(Redirected from information extraction)

An information extraction (IE) task is a data processing task that requires the population of a data structure with the information contained in non-fully-structured data.

## References

### 2009

• (Wikipedia, 2009) ⇒ http://en.wikipedia.org/wiki/Information_extraction
• Information extraction (IE) is the task of automatically extracting structured information from unstructured and/or semi-structured machine-readable documents. In most of the cases this activity concerns processing human language texts by means of natural language processing (NLP). Recent activities in multimedia document processing like automatic annotation and content extraction out of images/audio/video could be seen as information extraction.

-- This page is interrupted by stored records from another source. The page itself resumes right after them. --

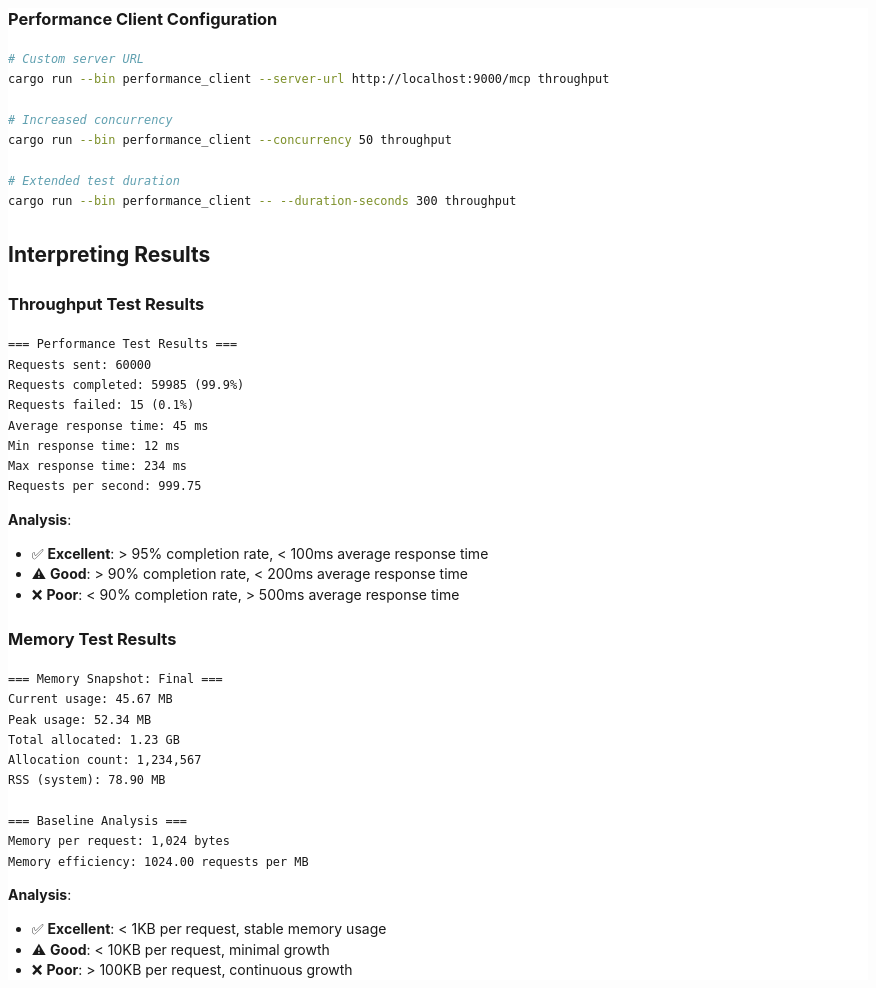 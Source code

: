### Performance Client Configuration

```bash
# Custom server URL
cargo run --bin performance_client --server-url http://localhost:9000/mcp throughput

# Increased concurrency
cargo run --bin performance_client --concurrency 50 throughput

# Extended test duration
cargo run --bin performance_client -- --duration-seconds 300 throughput
```

## Interpreting Results

### Throughput Test Results

```
=== Performance Test Results ===
Requests sent: 60000
Requests completed: 59985 (99.9%)
Requests failed: 15 (0.1%)
Average response time: 45 ms
Min response time: 12 ms
Max response time: 234 ms
Requests per second: 999.75
```

**Analysis**:
- ✅ **Excellent**: > 95% completion rate, < 100ms average response time
- ⚠️ **Good**: > 90% completion rate, < 200ms average response time
- ❌ **Poor**: < 90% completion rate, > 500ms average response time

### Memory Test Results

```
=== Memory Snapshot: Final ===
Current usage: 45.67 MB
Peak usage: 52.34 MB
Total allocated: 1.23 GB
Allocation count: 1,234,567
RSS (system): 78.90 MB

=== Baseline Analysis ===
Memory per request: 1,024 bytes
Memory efficiency: 1024.00 requests per MB
```

**Analysis**:
- ✅ **Excellent**: < 1KB per request, stable memory usage
- ⚠️ **Good**: < 10KB per request, minimal growth
- ❌ **Poor**: > 100KB per request, continuous growth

Due to the difficulty of the problem, current approaches to IE focus on narrowly restricted domains. An example is the extraction from news wire reports of corporate mergers, such as denoted by the formal relation: :$MergerBetween(company_1, company_2, date)$, from an online news sentence such as:

"Yesterday, New-York based Foo Inc. announced their acquisition of Bar Corp."

A broad goal of IE is to allow computation to be done on the previously unstructured data. A more specific goal is to allow logical reasoning to draw inferences based on the logical content of the input data. Structured data is semantically well-defined data from a chosen target domain, interpreted with respect to category and context.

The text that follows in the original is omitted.